Chapter Summary
Graham, Stephen and Simon Marvin. 2001. Splintering Urbanism: Networked Infrastructures, Technological Mobilities, and the Urban Condition. London, UK and New York, NY: Routledge. (Chapter 6)
Chapter 6 is focused on the discussion of two concepts: i) the impact of splintering urbanism on social change and ii) the reconfiguration of social landscapes in tandem with the unbundling network.
The first half of the chapter serves to delineate three trends that support splintering urbanism:
1) A broader shift towards social/geophysical polarization: Graham and Marvin assert that we live in an age of extremes. Despite increasingly polarized labor markets and the fear of mixing with diverse groups, our connections are improving and distances are shrinking due to technological forces. As a result, the physical spaces of many cities have become re-bundled to cater to a select few (eg. BIDs), creating disjointed urban landscapes.
2) Withdrawal of network cross-subsidy: Technological progress has also given cities the ability to target certain markets and accommodate privatization. This allows more affluent groups to insert their own form of taxation within their customized spaces to provide services used exclusively by them. Increasingly, infrastructure firms are following this market model.
3) Cyberspace as support for urban splintering: Our authors illustrate that information technology is strongly tied to the affluent in society (though this has changed somewhat since the books publication). This elite form of communication and control further reinforces an increasingly segregated, private society. For example, information technology plays a crucial role in the financial services sector, which depends on cyber, rather than physical, location.
Graham and Marvin devote the remainder of the chapter to showing global examples of these three trends. Seven specific categories emerge:
1) Electronically-tolled highway systems control and segregate urban space.
2) Splintered internet services selectively provide broadband services to preferred, affluent customers and locations.

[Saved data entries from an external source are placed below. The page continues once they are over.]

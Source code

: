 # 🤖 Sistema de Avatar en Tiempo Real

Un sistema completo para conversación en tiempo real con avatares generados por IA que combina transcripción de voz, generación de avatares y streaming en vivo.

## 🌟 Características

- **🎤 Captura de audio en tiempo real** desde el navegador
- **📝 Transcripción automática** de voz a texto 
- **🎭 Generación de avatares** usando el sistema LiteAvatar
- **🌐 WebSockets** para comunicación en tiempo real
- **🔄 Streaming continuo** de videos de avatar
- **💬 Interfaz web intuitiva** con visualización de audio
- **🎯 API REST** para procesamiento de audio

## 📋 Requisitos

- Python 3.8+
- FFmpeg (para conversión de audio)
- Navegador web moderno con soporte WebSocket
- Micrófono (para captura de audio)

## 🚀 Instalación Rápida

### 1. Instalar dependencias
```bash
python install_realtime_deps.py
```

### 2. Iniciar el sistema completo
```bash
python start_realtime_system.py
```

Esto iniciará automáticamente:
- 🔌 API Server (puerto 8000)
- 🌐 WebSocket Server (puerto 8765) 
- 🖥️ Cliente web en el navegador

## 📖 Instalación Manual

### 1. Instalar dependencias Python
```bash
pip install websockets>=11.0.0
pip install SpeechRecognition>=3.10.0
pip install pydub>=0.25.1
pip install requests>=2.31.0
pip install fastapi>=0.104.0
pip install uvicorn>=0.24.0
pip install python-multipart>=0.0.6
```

3) Private sidewalks, plazas, and atria are securely separated from the alternate public street system by private security forces.
4) Business Improvement Districts act as cities in cities, complete with un-elected boards that hold the power of taxation and security.
5) Private malls combine mixed uses within a single complex housing, retail, office, entertainment creating an isolated, self-sufficient neighborhood.
6) Gated-communities serve to enclose landscape through private infrastructure systems.
7) Domesticated spaces are increasingly equipped with sophisticated network technology, allowing residents to be disconnected with their immediate surroundings but still connected to the wider world.
These examples indirectly create intermediate spaces between the premium zones that are bypassed by sufficient services. The residents of these intermediate spaces are disenfranchised because they are provided insufficient access to transit, water/sewer, and energy.